BTW, the behavior exists for subfields, too.  If you do something like
record['043']['a'] and there are multiple subfield "a"s, you'll only
get the first one.

-Ross.
>
>
> On Thu, May 19, 2011 at 1:16 PM, James Lecard <[log in to unmask]> wrote:
>
>> I'll dig in this one, thanks for this input Jonathan... I'm not so so
>> familiar with the library yet, I'll do some more debugging but in fact what
>> is happening is that I have no value with an access such as
>> record['856']['u'] field, while I get one for record['856']['q']
>> And the marc you are seeing is copy/pasted from a marc editor gui, its not
>> the actual marc record, I edited it so that its data is not recognisable
>> (for confidentiality).
>>
>> James
>>
>>
>> 2011/5/19 Jonathan Rochkind <[log in to unmask]>
>>
>> > Now whether it _means_ what you want it to mean is another question,
>> yeah.
>> > As Andreas said, I don't think that particular example _ought_ to have
>> two
>> > 856's.
>> >
>> > But it ought to be perfectly parseable marc.
>> >
>> > If your 'patch' is to make ruby-marc combine those multiple 856's into
>> one
>> > -- that is not right, two seperate 856's are two seperate 856's, same as
>> any
>> > other marc field.

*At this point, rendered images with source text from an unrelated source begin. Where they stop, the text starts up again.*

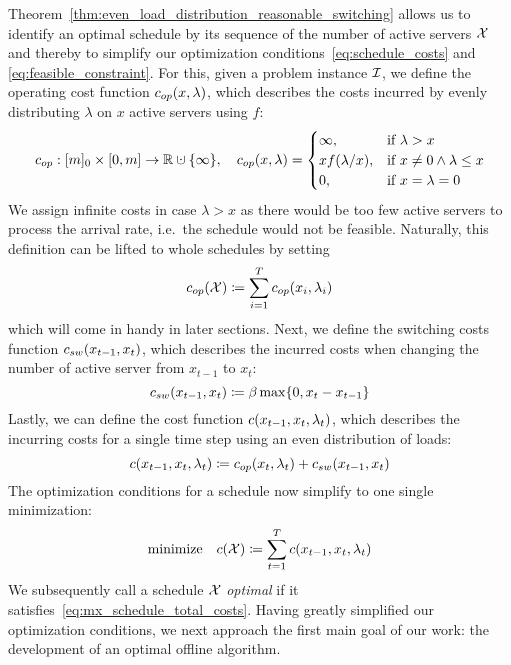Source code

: Theorem~\ref{thm:even_load_distribution_reasonable_switching} allows us to identify an optimal schedule by its sequence of the number of active servers $\mathcal{X}$ and thereby to simplify our optimization conditions~\eqref{eq:schedule_costs} and \eqref{eq:feasible_constraint}. 
For this, given a problem instance $\mathcal{I}$, we define the operating cost function $c_{op}(x,\lambda)$, which describes the costs incurred by evenly distributing $\lambda$ on $x$ active servers using $f$:
\begin{equation}\label{eq:mx_schedule_op_costs}
	\opcosts:[m]_0\times[0,m]\rightarrow\mathbb{R}\dotcup\{\infty\},\quad \opcosts(x,\lambda)=\begin{cases}
	  \infty, & \text{if $\lambda>x$}\\
	  xf(\lambda/x), & \text{if $x\ne 0\land\lambda\le x$}\\
          0, & \text{if $x=\lambda=0$}
	  \end{cases}
\end{equation}
We assign infinite costs in case $\lambda>x$ as there would be too few active servers to process the arrival rate, i.e.\ the schedule would not be feasible. Naturally, this definition can be lifted to whole schedules by setting
\begin{equation}\label{eq:mx_schedule_op_costs_complete}
	c_{op}(\mathcal{X})\coloneqq\sum\limits_{i=1}^Tc_{op}(x_i,\lambda_i)
\end{equation}
which will come in handy in later sections. Next, we define the switching costs function $c_{sw}(x_{t-1},x_t)$, which describes the incurred costs when changing the number of active server from $x_{t-1}$ to $x_t$:
\begin{equation}\label{eq:mx_schedule_sw_costs}
	c_{sw}(x_{t-1},x_t)\coloneqq\beta\max\{0,x_t-x_{t-1}\}
\end{equation}
Lastly, we can define the cost function $c(x_{t-1},x_t,\lambda_t)$, which describes the incurring costs for a single time step using an even distribution of loads:
\begin{equation}\label{eq:mx_schedule_costs}
	c(x_{t-1},x_{t},\lambda_t)\coloneqq c_{op}(x_t,\lambda_t)+c_{sw}(x_{t-1},x_t)
\end{equation}
The optimization conditions for a schedule now simplify to one single minimization:
\begin{align}
	\text{minimize}\quad c(\mathcal{X})\coloneqq\sum\limits_{t=1}^{T}c(x_{t-1},x_{t},\lambda_t)\label{eq:mx_schedule_total_costs}
\end{align}
We subsequently call a schedule $\mathcal{X}$ \emph{optimal} if it satisfies~\eqref{eq:mx_schedule_total_costs}. Having greatly simplified our optimization conditions, we next approach the first main goal of our work: the development of an optimal offline algorithm.
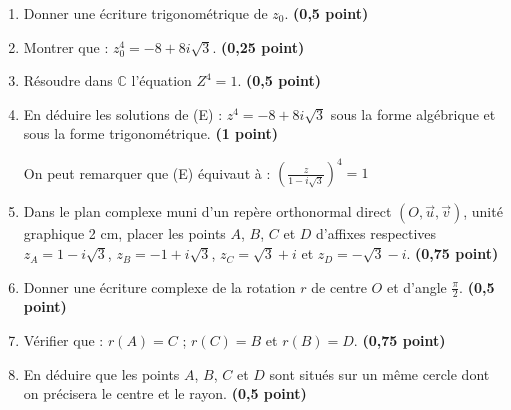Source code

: \documentclass[12pt,a4paper]{article}
\begin{document}
\begin{enumerate}
    \item Donner une écriture trigonométrique de $z_0$. \hfill \textbf{(0,5 point)}
    \item Montrer que : $z_0^4 = -8 + 8i\sqrt{3}$. \hfill \textbf{(0,25 point)}
    \item Résoudre dans $\mathbb{C}$ l’équation $Z^4 = 1$. \hfill \textbf{(0,5 point)}
    \item En déduire les solutions de (E) : $z^4 = -8 + 8i\sqrt{3}$ sous la forme algébrique et sous la forme trigonométrique. \hfill \textbf{(1 point)}
    
    \medskip
    On peut remarquer que (E) équivaut à :
$\left( \frac{z}{1 - i\sqrt{3}} \right)^4 = 1$
    \item Dans le plan complexe muni d’un repère orthonormal direct $(O, \vec{u}, \vec{v})$, unité graphique 2 cm, placer les points $A$, $B$, $C$ et $D$ d’affixes respectives $z_A = 1 - i\sqrt{3}$, $z_B = -1 + i\sqrt{3}$, $z_C = \sqrt{3} + i$ et $z_D = -\sqrt{3} - i$. \hfill \textbf{(0,75 point)}
    
    \item Donner une écriture complexe de la rotation $r$ de centre $O$ et d’angle $\frac{\pi}{2}$. \hfill \textbf{(0,5 point)}
    
    \item Vérifier que : $r(A) = C$ ; $r(C) = B$ et $r(B) = D$. \hfill \textbf{(0,75 point)}
    
    \item En déduire que les points $A$, $B$, $C$ et $D$ sont situés sur un même cercle dont on précisera le centre et le rayon. \hfill \textbf{(0,5 point)}
\end{enumerate}
\end{document}
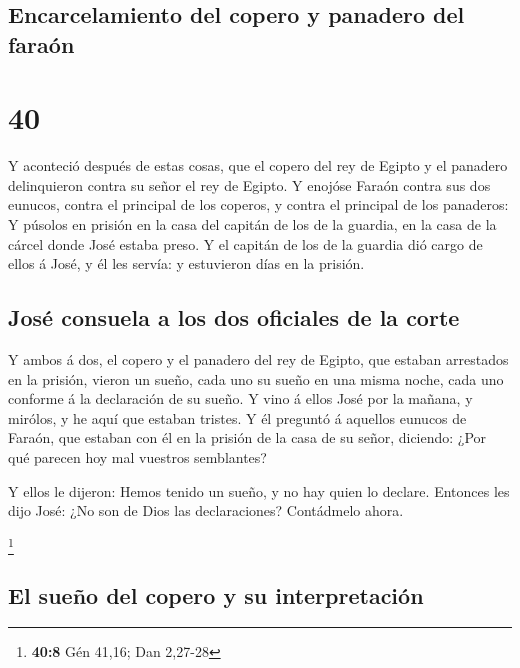 \hypertarget{encarcelamiento-del-copero-y-panadero-del-farauxf3n}{%
\subsection{Encarcelamiento del copero y panadero del
faraón}\label{encarcelamiento-del-copero-y-panadero-del-farauxf3n}}

\hypertarget{section-39}{%
\section{40}\label{section-39}}

 Y aconteció después de estas cosas, que el copero del rey
de Egipto y el panadero delinquieron contra su señor el rey de Egipto.
 Y enojóse Faraón contra sus dos eunucos, contra el
principal de los coperos, y contra el principal de los panaderos:
 Y púsolos en prisión en la casa del capitán de los de la
guardia, en la casa de la cárcel donde José estaba preso.  Y
el capitán de los de la guardia dió cargo de ellos á José, y él les
servía: y estuvieron días en la prisión.

\hypertarget{josuxe9-consuela-a-los-dos-oficiales-de-la-corte}{%
\subsection{José consuela a los dos oficiales de la
corte}\label{josuxe9-consuela-a-los-dos-oficiales-de-la-corte}}

 Y ambos á dos, el copero y el panadero del rey de Egipto,
que estaban arrestados en la prisión, vieron un sueño, cada uno su sueño
en una misma noche, cada uno conforme á la declaración de su sueño.
 Y vino á ellos José por la mañana, y mirólos, y he aquí que
estaban tristes.  Y él preguntó á aquellos eunucos de
Faraón, que estaban con él en la prisión de la casa de su señor,
diciendo: ¿Por qué parecen hoy mal vuestros semblantes?

 Y ellos le dijeron: Hemos tenido un sueño, y no hay quien
lo declare. Entonces les dijo José: ¿No son de Dios las declaraciones?
Contádmelo ahora.

\footnote{\textbf{40:8} Gén 41,16; Dan 2,27-28}

\hypertarget{el-sueuxf1o-del-copero-y-su-interpretaciuxf3n}{%
\subsection{El sueño del copero y su
interpretación}\label{el-sueuxf1o-del-copero-y-su-interpretaciuxf3n}}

Applying that patch would mess up ruby-marc, not fix
>> it.
>> >
>> > You need to be more specific about what you're doing and what you mean
>> > exactly by 'causing the ruby library to ignore it'.  I wonder if you are
>> > just using the a method in ruby-marc which only returns the first field
>> > matching a given tag when there is more than one.
>> >
>> >
>> >
>> >
>> > On 5/19/2011 12:51 PM, Andreas Orphanides wrote:
>> >
>> >> From the MARC documentation [1]:
>> >>
>> >> "Field 856 is repeated when the location data elements vary (the URL in
>> >> subfield $u or subfields $a, $b, $d, when used). It is also repeated
>> when
>> >> more than one access method is used, different portions of the item are
>> >> available electronically, mirror sites are recorded, different
>> >> formats/resolutions with different URLs are indicated, and related items
>> are
>> >> recorded."
>> >>
>> >> So it looks like however the URL is handled, a single 856 field should
>> be
>> >> used to indicate the location [2]. I am not familiar enough with MARC to
>> say
>> >> how it "should" have been done, but it looks like $q and $u would
>> probably
>> >> be sufficient (if they're in the same line).
>> >>
>> >> However, since the field is repeatable, the parser shouldn't be choking
>> on
>> >> it, unless it's choking on it for a sophisticated reason (e.g., "These
>> >> aren't the subfield tags I expect to be seeing"). It also looks like if
>> $u
>> >> is provided, the first subfield should indicate access method (in this
>> case
>> >> "4" for HTTP). Maybe that's what's causing the problem? [3]
>> >>
>> >> Anyway, I think having these two parts of the same URL data on separate
>> >> lines is definitely Not Right, but I am not sure if it adds up to
>> invalid
>> >> MARC.
>> >>
>> >> -dre.
>> >>
>> >> [1] http://www.loc.gov/marc/bibliographic/bd856.html
>> >> [2] I am not a cataloger. Don't hurt me.
>> >> [3] I am not an expert on MARC ingest or on ruby-marc. I could be wrong.
>> >>
>> >> On 5/19/2011 12:37 PM, James Lecard wrote:
>> >>
>> >>> I'm using ruby-marc ruby parser (v.0.4.2) to parse some marc files I
>> get
>> >>> from a partner.
>> >>>
>> >>> The 856 field is splitted over 2 lines, causing the ruby library to
>> >>> ignore
>> >>> it (I've patched it to overcome this issue) but I want to know if this
>> >>> kind
>> >>> of marc is valid ?
>> >>>
>> >>> =LDR  00638nam  2200181uu 4500
>> >>> =001  cla-MldNA01
>> >>> =008  080101s2008\\\\\\\|||||||||||||||||fre||
>> >>> =040  \\$aMy Provider
>> >>> =041  0\$afre
>> >>> =245  10$aThis Subject
>> >>> =260  \\$aParis$bJ. Doe$c2008
>> >>> =490  \\$aSome topic
>> >>> =650  1\$aNarratif, Autre forme
>> >>> =655  \7$abook$2lcsh
>> >>> =752  \\$aA Place on earth
>> >>> =776  \\$dParis: John Doe and Cie, 1973
>> >>> =856  \2$qtext/html
>> >>> =856
>>  \\$uhttp://www.this-link-will-not-be-retrieved-by-ruby-marc-library
>> >>>
>> >>> Thanks,
>> >>>
>> >>> James L.
>> >>>
>> >>
>> >>
>>
>
>
>
> --
> Bill Dueber
> Library Systems Programmer
> University of Michigan Library
>